Getting an issue on a statewide ballot in Ohio could be more difficult through a bill on its way to Gov. John Kasich’s desk.
Senate Bill 47 makes several changes to election law, but only the provision changing the procedure around citizen-driven ballot initiatives has caused debate. Senate Bill 47 passed the GOP-controlled House along party lines on Wednesday, 56-37, and the Senate agreed with the House changes.
Ohio Democratic Party spokesman Jerid Kurtz told the Dayton Daily News the party will challenge the bill’s constitutionality if Kasich signs it into law.
The bill makes several changes backed by good government groups and the Ohio Association of Election Officials such as allowing county election boards to purchase supplies in bulk. But Senate Bill 47 also tweaks the petition process for repealing state laws or proposing new laws or changes in the Ohio Constitution, a right established in 1912.
Under current law, petitioners can continue to collect signatures while the Ohio Secretary of State and county election boards validate an initial batch of signatures against voter rolls. If groups fall short, the Ohio Constitution allows 10 days to file additional signatures with the secretary of state.
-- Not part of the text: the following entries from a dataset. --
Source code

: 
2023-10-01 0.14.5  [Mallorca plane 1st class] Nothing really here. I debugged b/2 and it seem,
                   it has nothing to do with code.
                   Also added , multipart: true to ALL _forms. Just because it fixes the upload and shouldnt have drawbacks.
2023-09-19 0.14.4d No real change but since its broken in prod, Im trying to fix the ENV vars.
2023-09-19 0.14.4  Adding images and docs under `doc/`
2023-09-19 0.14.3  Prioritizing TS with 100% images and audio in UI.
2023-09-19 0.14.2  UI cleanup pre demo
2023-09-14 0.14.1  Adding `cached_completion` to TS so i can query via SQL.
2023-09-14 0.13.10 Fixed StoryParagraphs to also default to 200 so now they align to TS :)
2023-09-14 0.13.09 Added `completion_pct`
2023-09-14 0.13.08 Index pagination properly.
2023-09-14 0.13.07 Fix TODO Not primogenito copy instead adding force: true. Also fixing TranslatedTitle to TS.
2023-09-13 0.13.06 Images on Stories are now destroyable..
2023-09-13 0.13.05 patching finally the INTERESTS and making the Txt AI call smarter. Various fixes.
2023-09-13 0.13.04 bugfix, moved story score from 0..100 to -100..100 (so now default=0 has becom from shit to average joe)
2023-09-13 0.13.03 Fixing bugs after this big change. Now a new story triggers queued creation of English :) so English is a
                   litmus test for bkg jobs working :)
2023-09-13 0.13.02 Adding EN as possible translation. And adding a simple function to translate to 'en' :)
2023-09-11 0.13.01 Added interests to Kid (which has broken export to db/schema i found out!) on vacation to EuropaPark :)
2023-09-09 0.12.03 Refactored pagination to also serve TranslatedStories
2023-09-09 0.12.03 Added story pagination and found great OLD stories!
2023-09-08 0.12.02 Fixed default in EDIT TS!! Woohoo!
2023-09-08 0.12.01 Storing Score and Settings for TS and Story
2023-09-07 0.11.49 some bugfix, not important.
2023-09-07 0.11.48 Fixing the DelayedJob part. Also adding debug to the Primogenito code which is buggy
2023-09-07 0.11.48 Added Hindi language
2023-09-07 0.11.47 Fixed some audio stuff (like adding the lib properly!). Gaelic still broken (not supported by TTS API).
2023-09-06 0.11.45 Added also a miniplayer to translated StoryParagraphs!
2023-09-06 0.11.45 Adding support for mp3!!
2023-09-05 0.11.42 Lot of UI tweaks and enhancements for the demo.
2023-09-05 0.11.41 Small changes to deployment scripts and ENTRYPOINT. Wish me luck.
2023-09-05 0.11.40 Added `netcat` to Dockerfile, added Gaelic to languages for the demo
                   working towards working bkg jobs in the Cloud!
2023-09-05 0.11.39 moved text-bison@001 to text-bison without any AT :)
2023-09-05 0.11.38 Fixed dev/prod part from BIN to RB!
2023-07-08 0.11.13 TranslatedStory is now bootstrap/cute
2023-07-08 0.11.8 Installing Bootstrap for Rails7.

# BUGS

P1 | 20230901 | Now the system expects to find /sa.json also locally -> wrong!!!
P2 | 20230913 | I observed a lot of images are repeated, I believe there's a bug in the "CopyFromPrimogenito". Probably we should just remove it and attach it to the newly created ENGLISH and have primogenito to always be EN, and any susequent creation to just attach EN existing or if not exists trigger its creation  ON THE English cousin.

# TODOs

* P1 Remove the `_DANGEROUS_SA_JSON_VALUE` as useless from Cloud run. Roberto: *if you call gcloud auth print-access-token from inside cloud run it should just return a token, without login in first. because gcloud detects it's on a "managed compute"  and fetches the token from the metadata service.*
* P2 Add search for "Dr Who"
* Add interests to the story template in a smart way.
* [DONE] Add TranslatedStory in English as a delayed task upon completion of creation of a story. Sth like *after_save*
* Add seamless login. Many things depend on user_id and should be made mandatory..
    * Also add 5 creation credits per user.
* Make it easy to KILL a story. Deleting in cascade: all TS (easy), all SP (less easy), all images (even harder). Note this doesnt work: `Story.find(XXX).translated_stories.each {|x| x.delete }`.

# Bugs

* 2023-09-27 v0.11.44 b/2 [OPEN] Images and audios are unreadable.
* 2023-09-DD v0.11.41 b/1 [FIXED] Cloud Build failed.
Senate Bill 47 freezes collection while signatures are being validated and counted. Bill sponsor Sen. Bill Seitz, R-Cincinnati, said the change equalizes the time groups have to collect additional signatures, noting the counting period has taken from 16 to 58 days since 1997.
Democrats said that provision was a solution in search of a problem, noting several people testified against that part of the bill but only the bill’s sponsor testified in support.
“The right to referendum is a very important check that people have to push back the abuses of this legislature,” said Rep. Kathleen Clyde, D-Kent. “This bill is a direct attack on that right.”
About one in four citizen-initiated ballot issues passes, according to records from the Ohio Secretary of State’s office. Amendments and issues sponsored by state lawmakers have a better track record, passing two-thirds of the time.
Several big issues have passed through the citizen-initiated system. In 1936, voters chose to prohibit taxing food consumed off site. In 1977, voters blocked the General Assembly’s attempt to allow Ohioans to register to vote on Election Day. Most recently, Ohio voters enshrined four casinos into the gambling section of the Ohio Constitution.
Volunteers behind the effort to repeal last session’s elections reform bill, House Bill 194, said they would not have collected the required signatures if this bill had been law.
In a statement, House Speaker William Batchelder, R-Medina, who voted for the changes, said he fully supports the right to ballot initiative and referendum and they should remain worthwhile options for keeping government accountable. Batchelder said SB 47 takes the politics out of the petition-validation process so the collection of signatures is uniform.
“Because of this legislation, we can provide better opportunity for all Ohioans to have their voices heard without fear of a system that benefits some more than others,” he said.
The House passed another elections bill on Wednesday that codifies several procedures already in place: compliance with Americans with Disabilities Act at all polling places, allowing voters to cast ballots if they are in line when their polling place closes and access to polling places for journalists.